Snav 04-22-2010 08:47 AM

Nice idea!

Yes, a bit expensive - but that doesn't mean it's not smart and worth looking into :) I imagine that selling this house (which will ultimately happen one day when we're relocated) will be easier if some of these issues are a bit solved.

cellophane 04-22-2010 10:42 AM

Quote:

Originally Posted by Snav (Post 431926)
Nice idea!

Yes, a bit expensive - but that doesn't mean it's not smart and worth looking into :) I imagine that selling this house (which will ultimately happen one day when we're relocated) will be easier if some of these issues are a bit solved.

:thumbsup:

you could also go for a more traditional chair rail & wainscotting. would probably cost a bit less than the Acrovyn.

Snav 04-22-2010 11:42 AM

Another good suggestion.
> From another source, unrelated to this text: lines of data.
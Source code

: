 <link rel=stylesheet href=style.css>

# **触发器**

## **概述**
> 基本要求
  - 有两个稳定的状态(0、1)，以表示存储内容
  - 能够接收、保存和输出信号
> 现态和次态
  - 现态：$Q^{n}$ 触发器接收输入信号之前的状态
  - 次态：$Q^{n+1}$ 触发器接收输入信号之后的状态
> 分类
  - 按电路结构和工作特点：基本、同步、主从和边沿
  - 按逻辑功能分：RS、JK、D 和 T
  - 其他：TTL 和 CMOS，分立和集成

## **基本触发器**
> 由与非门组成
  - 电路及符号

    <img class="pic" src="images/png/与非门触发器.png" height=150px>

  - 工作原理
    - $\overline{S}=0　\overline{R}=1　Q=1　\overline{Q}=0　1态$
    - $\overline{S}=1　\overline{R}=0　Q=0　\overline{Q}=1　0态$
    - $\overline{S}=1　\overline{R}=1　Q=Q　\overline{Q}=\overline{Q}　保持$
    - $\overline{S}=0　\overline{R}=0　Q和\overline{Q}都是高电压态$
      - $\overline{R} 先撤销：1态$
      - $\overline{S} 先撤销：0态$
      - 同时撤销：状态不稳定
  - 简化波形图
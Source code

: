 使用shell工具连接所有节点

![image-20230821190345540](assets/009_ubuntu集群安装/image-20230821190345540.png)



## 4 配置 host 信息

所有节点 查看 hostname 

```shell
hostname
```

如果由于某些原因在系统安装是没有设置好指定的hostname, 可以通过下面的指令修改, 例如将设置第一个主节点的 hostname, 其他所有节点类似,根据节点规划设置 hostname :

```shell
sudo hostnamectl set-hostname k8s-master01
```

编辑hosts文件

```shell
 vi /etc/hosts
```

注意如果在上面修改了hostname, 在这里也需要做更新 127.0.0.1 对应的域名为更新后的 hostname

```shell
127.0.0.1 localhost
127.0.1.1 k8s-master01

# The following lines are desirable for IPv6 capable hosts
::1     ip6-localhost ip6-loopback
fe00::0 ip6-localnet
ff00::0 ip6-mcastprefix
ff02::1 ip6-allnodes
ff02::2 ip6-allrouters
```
I'll explore the possibilities and come to a solution. I never thought of it before but I think that covering the bottom 1/2 or 1/3 would definitely prevent issues and would improve the overall look of the room itself.

*edit -afterthought*
Since doing the work in the livingroom my drywall taping and mud skills have improved significantly. Another option is for me to scrape off the lower 1/2 of texture, put in a chair rail or other decorative divide, and actually smooth-wall the lower portion.

I'll have to think all this over and learn about all possibilities. Thanks for the new direction :)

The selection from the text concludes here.